My brother’s an alcoholic who may end up sleeping on the streets.
He’s my younger brother, now 34. I’m 38. He became a successful travelling salesman, whose clients always appreciated his visits ending with drinks.
I’m an insurance company manager who goes straight home to my wife and kids.
Everything changed several years ago when his employer sold the business. He could’ve easily gotten another sales job, but he became angry, then depressed.
He hasn’t worked since. Instead, he drinks. His ex-girlfriend (who eventually kicked him out of her apartment) told me that he’d been going through his savings and is nearly broke.
I paid for him to get alcohol abuse disorder counselling, and tried to enter him into a 30-day rehab program, but he bolted on the second day.
He’s moved to a rooming house where many of his house-mates are also alcoholics.
I’m prepared to pay his rent and meals there so he’s not destitute, but don’t know what else I can/should do.
My wife’s sympathetic but neither of us want our children living with a visibly-drunk uncle who’s given up on his own life.
What Can I Do?
It’s worth my repeating for every similar situation: Attend an Al-Anon group for your own personal support, and for learning how others have handled the addictions of close people, including the effects on themselves.
Meet with an addiction counsellor to learn more about what’s worked with some clients.
Ask what circumstances lead some to follow a rehab program, while others quit/fall back.
Try to encourage your brother to attend an Alcoholics’ Anonymous meeting, and accompany him.
Seeing people from every background acknowledging alcohol’s hold on them and seeking/giving mutual support, can be a powerful moment for him.
Perhaps he’ll someday want to join them. Stay connected.
My grandparents, in their 80's, have until now been in great health. Two Christmas's ago they came to sleep over and spend Christmas day with the family.
After we visited, everyone decided to take a walk. My grandparents were tired and opted for a nap. When we returned, they’d already left.
We called. Grandma said she wasn't feeling well.
This has happened at every family gathering since. If they come “for dinner,” they stay 15/20 minutes, ask the same questions repeatedly, then leave because Grandma isn't feeling well.
If we plan to visit them, they call at the last minute to say she isn't feeling well.
We were very worried about her health and her memory, and asked her to see her doctor. According to the doctor, she’s in perfect health with no signs of memory loss.
This behaviour is causing family tension as everyone feels they don't care about us anymore.
My mom recently had cancer and chemotherapy and they never asked about her.
When we express concern, they get angry and tell us to mind our own business. We haven't hung out with my grandpa in two years.
I miss my grandparents so much.
Worried and Confused Granddaughter
Your family’s reacting from their own hurt feelings. But your grandparents, in their 80s, are likely dealing with increased frailties and fears, especially concerning your grandmother.
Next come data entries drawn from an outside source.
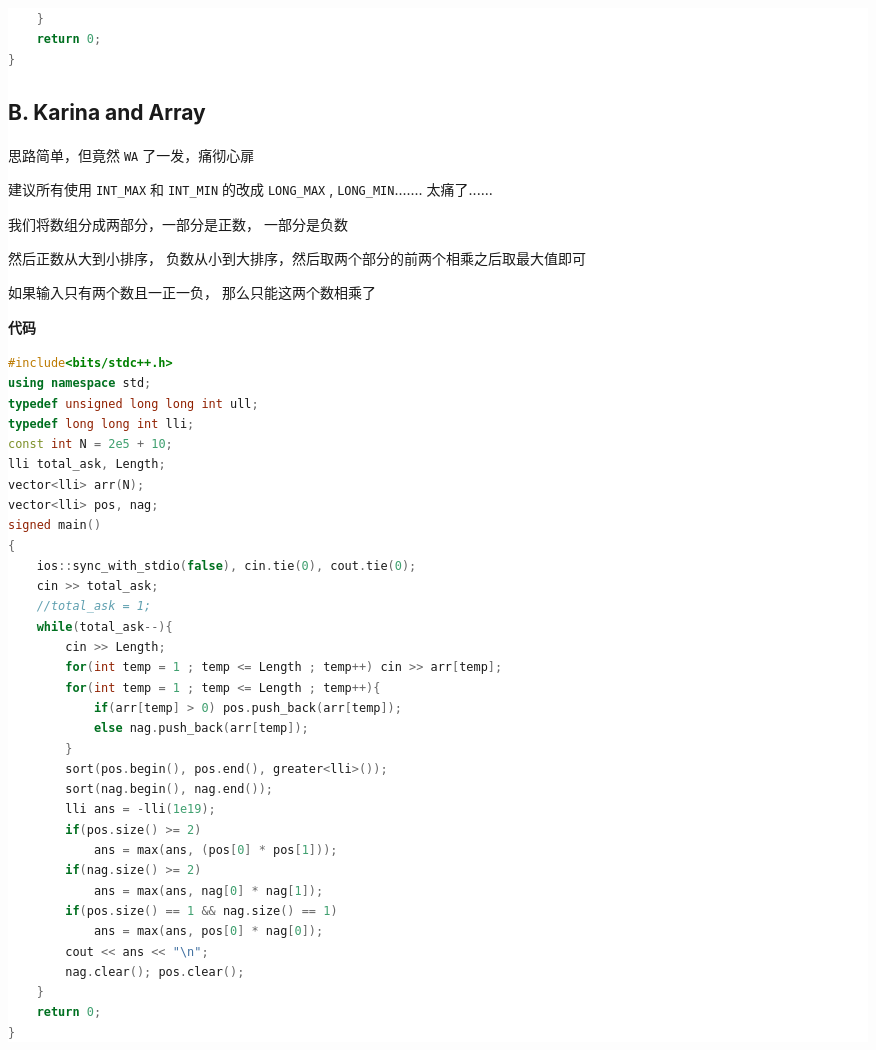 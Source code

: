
 ```c++
    }
    return 0;
}
```



## B. Karina and Array

思路简单，但竟然 `WA` 了一发，痛彻心扉

建议所有使用 `INT_MAX` 和 `INT_MIN` 的改成 `LONG_MAX` , `LONG_MIN`....... 太痛了......

我们将数组分成两部分，一部分是正数， 一部分是负数

然后正数从大到小排序， 负数从小到大排序，然后取两个部分的前两个相乘之后取最大值即可

如果输入只有两个数且一正一负， 那么只能这两个数相乘了

**代码**

```c++
#include<bits/stdc++.h>
using namespace std;
typedef unsigned long long int ull;
typedef long long int lli;
const int N = 2e5 + 10;
lli total_ask, Length;
vector<lli> arr(N);
vector<lli> pos, nag;
signed main()
{
    ios::sync_with_stdio(false), cin.tie(0), cout.tie(0);
    cin >> total_ask;
    //total_ask = 1;
    while(total_ask--){
        cin >> Length;
        for(int temp = 1 ; temp <= Length ; temp++) cin >> arr[temp];
        for(int temp = 1 ; temp <= Length ; temp++){
            if(arr[temp] > 0) pos.push_back(arr[temp]);
            else nag.push_back(arr[temp]);
        }
        sort(pos.begin(), pos.end(), greater<lli>());
        sort(nag.begin(), nag.end());
        lli ans = -lli(1e19);
        if(pos.size() >= 2)
            ans = max(ans, (pos[0] * pos[1]));
        if(nag.size() >= 2)
            ans = max(ans, nag[0] * nag[1]);
        if(pos.size() == 1 && nag.size() == 1)
            ans = max(ans, pos[0] * nag[0]);
        cout << ans << "\n";
        nag.clear(); pos.clear();
    }
    return 0;
}
```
Accepting her own version of what the doctor “said,” gave her permission to carry on not wanting to disturb the family with bad news.
It’s now up to senior members of the family to go to their home and insist on knowing what’s going on with their energies, memory, and any serious conditions.
I was close friends with a woman for years but could no longer handle her competitive self-absorption.
Though she ran an interesting business, her conversation inevitably turned to how great she looked, her “fabulous” clothes, and men who were “besotted” with her.
Years before, soon after I got married, a close college friend became obnoxiously snobbish to others.
I hadn’t recognized this trait in the years when we’d hung out in a tight undergrad group.
Now at 38, busy with work and kids, I wonder if I once chose my friends without any discretion, accepting behaviour I’d now challenge in my kids’ choice of friends.
Was I Undervaluing Myself?
Discretion is gained through experience and maturity. Eventually it requires you to reject behaviour from others that makes you feel part of the problem.
The good result here is that you now value yourself appropriately, along with the standards you want your children to eventually adopt (maybe even sooner).
Tip of the day:
Addiction can affect everyone in a family. Al-Anon and other similar programs (e.g. Nar-Anon) offer significant help.